▶ Exercise directions
Copy the first line of the material below and every later line through the line containing "[1.Kubernetes 架构解释](https://", without any other output.

▶ Dataset
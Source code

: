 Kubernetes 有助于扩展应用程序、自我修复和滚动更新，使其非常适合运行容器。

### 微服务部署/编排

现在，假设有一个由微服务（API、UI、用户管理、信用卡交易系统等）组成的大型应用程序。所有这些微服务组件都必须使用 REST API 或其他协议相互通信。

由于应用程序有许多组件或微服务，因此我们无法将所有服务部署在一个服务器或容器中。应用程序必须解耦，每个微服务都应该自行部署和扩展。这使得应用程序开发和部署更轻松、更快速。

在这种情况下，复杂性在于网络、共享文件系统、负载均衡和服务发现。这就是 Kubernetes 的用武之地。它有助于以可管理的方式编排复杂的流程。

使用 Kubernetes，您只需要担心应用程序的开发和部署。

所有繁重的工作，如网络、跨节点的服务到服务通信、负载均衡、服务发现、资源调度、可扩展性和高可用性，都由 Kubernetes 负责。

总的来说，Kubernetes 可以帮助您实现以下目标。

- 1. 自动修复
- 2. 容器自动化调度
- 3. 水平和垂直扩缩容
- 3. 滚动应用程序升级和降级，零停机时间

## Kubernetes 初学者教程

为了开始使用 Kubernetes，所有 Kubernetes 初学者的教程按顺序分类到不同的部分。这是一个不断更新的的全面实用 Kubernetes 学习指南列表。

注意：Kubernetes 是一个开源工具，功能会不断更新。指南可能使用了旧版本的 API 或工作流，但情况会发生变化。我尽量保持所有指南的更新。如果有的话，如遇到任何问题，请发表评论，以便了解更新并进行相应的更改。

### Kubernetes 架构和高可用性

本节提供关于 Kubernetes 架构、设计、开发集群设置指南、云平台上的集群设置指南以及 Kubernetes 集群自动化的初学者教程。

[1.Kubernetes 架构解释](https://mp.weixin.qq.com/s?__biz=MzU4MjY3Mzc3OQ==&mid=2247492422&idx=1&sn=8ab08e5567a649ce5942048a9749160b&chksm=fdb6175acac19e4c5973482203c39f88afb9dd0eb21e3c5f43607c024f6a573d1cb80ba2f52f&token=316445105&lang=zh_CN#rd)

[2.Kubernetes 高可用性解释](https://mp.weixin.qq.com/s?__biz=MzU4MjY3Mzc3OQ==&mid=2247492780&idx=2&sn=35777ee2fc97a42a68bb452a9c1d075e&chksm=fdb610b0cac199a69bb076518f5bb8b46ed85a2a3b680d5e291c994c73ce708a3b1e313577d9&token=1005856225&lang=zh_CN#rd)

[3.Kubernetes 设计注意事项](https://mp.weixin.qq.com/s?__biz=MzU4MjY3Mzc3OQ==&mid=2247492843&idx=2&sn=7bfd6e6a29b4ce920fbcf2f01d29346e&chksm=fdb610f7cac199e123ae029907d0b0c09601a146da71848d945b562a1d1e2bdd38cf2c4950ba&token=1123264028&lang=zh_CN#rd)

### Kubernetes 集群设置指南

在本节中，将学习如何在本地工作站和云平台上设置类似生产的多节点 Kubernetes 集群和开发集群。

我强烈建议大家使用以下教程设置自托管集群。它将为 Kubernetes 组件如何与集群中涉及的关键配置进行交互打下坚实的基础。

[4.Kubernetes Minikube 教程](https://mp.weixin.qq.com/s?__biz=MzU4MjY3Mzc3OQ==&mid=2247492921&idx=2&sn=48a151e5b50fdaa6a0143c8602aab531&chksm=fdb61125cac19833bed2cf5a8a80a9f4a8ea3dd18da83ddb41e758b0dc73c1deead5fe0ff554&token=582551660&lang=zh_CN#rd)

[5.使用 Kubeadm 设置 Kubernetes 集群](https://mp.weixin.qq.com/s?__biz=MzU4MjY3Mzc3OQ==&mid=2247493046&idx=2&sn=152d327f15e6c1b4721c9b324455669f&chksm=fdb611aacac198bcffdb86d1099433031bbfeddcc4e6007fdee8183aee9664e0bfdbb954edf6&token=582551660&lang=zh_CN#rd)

▶ Task answer
Source code

: Kubernetes 有助于扩展应用程序、自我修复和滚动更新，使其非常适合运行容器。

### 微服务部署/编排

现在，假设有一个由微服务（API、UI、用户管理、信用卡交易系统等）组成的大型应用程序。所有这些微服务组件都必须使用 REST API 或其他协议相互通信。

由于应用程序有许多组件或微服务，因此我们无法将所有服务部署在一个服务器或容器中。应用程序必须解耦，每个微服务都应该自行部署和扩展。这使得应用程序开发和部署更轻松、更快速。

在这种情况下，复杂性在于网络、共享文件系统、负载均衡和服务发现。这就是 Kubernetes 的用武之地。它有助于以可管理的方式编排复杂的流程。

使用 Kubernetes，您只需要担心应用程序的开发和部署。

所有繁重的工作，如网络、跨节点的服务到服务通信、负载均衡、服务发现、资源调度、可扩展性和高可用性，都由 Kubernetes 负责。

总的来说，Kubernetes 可以帮助您实现以下目标。

- 1. 自动修复
- 2. 容器自动化调度
- 3. 水平和垂直扩缩容
- 3. 滚动应用程序升级和降级，零停机时间

## Kubernetes 初学者教程

为了开始使用 Kubernetes，所有 Kubernetes 初学者的教程按顺序分类到不同的部分。这是一个不断更新的的全面实用 Kubernetes 学习指南列表。

注意：Kubernetes 是一个开源工具，功能会不断更新。指南可能使用了旧版本的 API 或工作流，但情况会发生变化。我尽量保持所有指南的更新。如果有的话，如遇到任何问题，请发表评论，以便了解更新并进行相应的更改。

### Kubernetes 架构和高可用性

本节提供关于 Kubernetes 架构、设计、开发集群设置指南、云平台上的集群设置指南以及 Kubernetes 集群自动化的初学者教程。

[1.Kubernetes 架构解释](https://mp.weixin.qq.com/s?__biz=MzU4MjY3Mzc3OQ==&mid=2247492422&idx=1&sn=8ab08e5567a649ce5942048a9749160b&chksm=fdb6175acac19e4c5973482203c39f88afb9dd0eb21e3c5f43607c024f6a573d1cb80ba2f52f&token=316445105&lang=zh_CN#rd)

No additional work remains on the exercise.